His All-Star teammates stepped up to help: Cleveland pitcher Bert Blyleven let Whitaker wear his helmet; Baltimore’s Cal Ripken Jr. had an extra glove; Damaso Garcia of the Blue Jays came through with batting gloves. A clubhouse attendant bought an adjustable Tiger cap and a jersey from a souvenir stand at the Metrodome. The problem was that it was a generic Tigers jersey – there was no number or name on the back. A clubhouse attendant took a black marker and wrote in Sweet Lou’s #1 using a stencil.
Emphasis added for the last sentence, and if you don’t believe me, look at the linked article, there’s a photo of that stenciled uniform.
Back to 1944 again: Uniform numbers did not mean as much to players back then as they do now.
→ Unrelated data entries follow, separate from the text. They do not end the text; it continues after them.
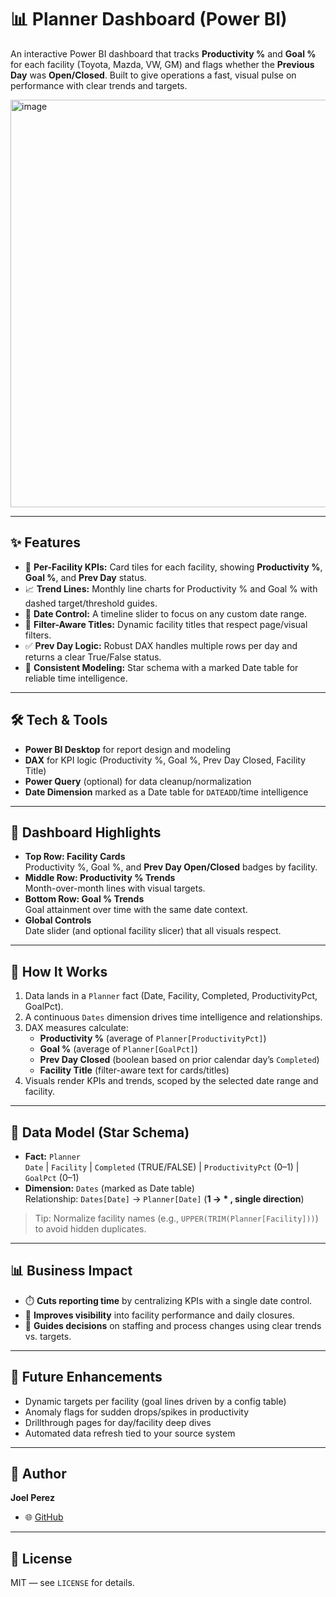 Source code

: # 📊 Planner Dashboard (Power BI)

An interactive Power BI dashboard that tracks **Productivity %** and **Goal %** for each facility (Toyota, Mazda, VW, GM) and flags whether the **Previous Day** was **Open/Closed**. Built to give operations a fast, visual pulse on performance with clear trends and targets.

<img width="1160" height="652" alt="image" src="https://github.com/user-attachments/assets/6624e762-1ddc-4b03-8ff4-151393da0922" />


---

## ✨ Features
- 🧭 **Per-Facility KPIs:** Card tiles for each facility, showing **Productivity %**, **Goal %**, and **Prev Day** status.
- 📈 **Trend Lines:** Monthly line charts for Productivity % and Goal % with dashed target/threshold guides.
- 📆 **Date Control:** A timeline slider to focus on any custom date range.
- 🧩 **Filter-Aware Titles:** Dynamic facility titles that respect page/visual filters.
- ✅ **Prev Day Logic:** Robust DAX handles multiple rows per day and returns a clear True/False status.
- 🧪 **Consistent Modeling:** Star schema with a marked Date table for reliable time intelligence.

---

## 🛠️ Tech & Tools
- **Power BI Desktop** for report design and modeling  
- **DAX** for KPI logic (Productivity %, Goal %, Prev Day Closed, Facility Title)  
- **Power Query** (optional) for data cleanup/normalization  
- **Date Dimension** marked as a Date table for `DATEADD`/time intelligence

---

## 📂 Dashboard Highlights
- **Top Row: Facility Cards**  
  Productivity %, Goal %, and **Prev Day Open/Closed** badges by facility.
- **Middle Row: Productivity % Trends**  
  Month-over-month lines with visual targets.
- **Bottom Row: Goal % Trends**  
  Goal attainment over time with the same date context.
- **Global Controls**  
  Date slider (and optional facility slicer) that all visuals respect.

---

## 🚀 How It Works
1. Data lands in a `Planner` fact (Date, Facility, Completed, ProductivityPct, GoalPct).  
2. A continuous `Dates` dimension drives time intelligence and relationships.  
3. DAX measures calculate:
   - **Productivity %** (average of `Planner[ProductivityPct]`)
   - **Goal %** (average of `Planner[GoalPct]`)
   - **Prev Day Closed** (boolean based on prior calendar day’s `Completed`)
   - **Facility Title** (filter-aware text for cards/titles)
4. Visuals render KPIs and trends, scoped by the selected date range and facility.

---

## 🧱 Data Model (Star Schema)
- **Fact:** `Planner`  
  `Date` | `Facility` | `Completed` (TRUE/FALSE) | `ProductivityPct` (0–1) | `GoalPct` (0–1)
- **Dimension:** `Dates` (marked as Date table)  
  Relationship: `Dates[Date]` → `Planner[Date]` (**1 → * , single direction**)

> Tip: Normalize facility names (e.g., `UPPER(TRIM(Planner[Facility]))`) to avoid hidden duplicates.

---

## 📊 Business Impact
- ⏱️ **Cuts reporting time** by centralizing KPIs with a single date control.
- 🔎 **Improves visibility** into facility performance and daily closures.
- 🧭 **Guides decisions** on staffing and process changes using clear trends vs. targets.

---

## 🔮 Future Enhancements
- Dynamic targets per facility (goal lines driven by a config table)
- Anomaly flags for sudden drops/spikes in productivity
- Drillthrough pages for day/facility deep dives
- Automated data refresh tied to your source system

---

## 👤 Author
**Joel Perez**  
- 🌐 [GitHub](https://github.com/JoelProjectHub)  

---

## 📄 License
MIT — see `LICENSE` for details.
They generally didn’t become meaningful to individual players until the 1960s. Players often changed numbers, sometimes multiple times in a season, thus the stereotypical vendor’s cry: “You can’t tell the players without a scorecard,” which was literally true in many cases in the early days of player numbering. It was sometimes said that teams asked players to change numbers to boost scorecard sales — no joke.
And thus it very well might have been that Charlie Gassaway, the new guy on a team playing out the string, was simply given a Nicholson jersey because it was the only one that the Cubs had while on the road that fit him. Nicholson (6-0, 205) and Gassaway (6-2, 210) were around the same physical size. A duplicate number? No big deal, since both players were listed on the scorecard, as shown above. Anyone attending that game — and per the Tribune boxscore there were just 1,611 who did so — would have not had difficulty telling an outfielder (Nicholson) from a pitcher (Gassaway).
This is about as definitive proof of a uniform number from 75 years ago as you’re going to find. As noted, Gassaway pitched in one more game after his Philadelphia debut for the Cubs, four days later in Boston. The attendance that day at Braves Field was 501. Five hundred and one. If anyone bought a scorecard from that long-ago afternoon, it’s likely long gone, given the date and the fact that the Braves are more than 65 years gone from Boston.
The Philadelphia scorecard, though, seems pretty conclusive, and Mike Bojanowski added this in the course of our discussion:
Having spent years collecting team-signed balls, I can tell you that the years 1942-45, and most especially 1943-44, are very difficult years to find for any team. Everything was in short supply, even balls, they were made in those years with inferior materials unessential to the war effort, and were game-used until they literally began to fall apart. Few could be spared for the usually souvenir purpose of signings. I can easily see Gassaway being issued, on a semi-emergency basis, a spare or worn out Nicholson (“Here, Rook, this’ll just hafta do”).
And thus I declare, with near-certainty, this mystery is solved. Charlie Gassaway wore No. 43 for his two games with the Cubs.
POSTSCRIPT: Gassaway, per Gerrit Blauvelt, did not report to Cubs spring training in 1945 and said he was going to sit out the season. Just before the season began, April 10, his contract was released back to the Brewers and the next day he was sold to the Athletics, for whom he pitched in 24 games that year, the first one April 29. Blauvelt theorizes that the two games he pitched in, on short notice, for the 1944 Cubs might have “soured” him on the team.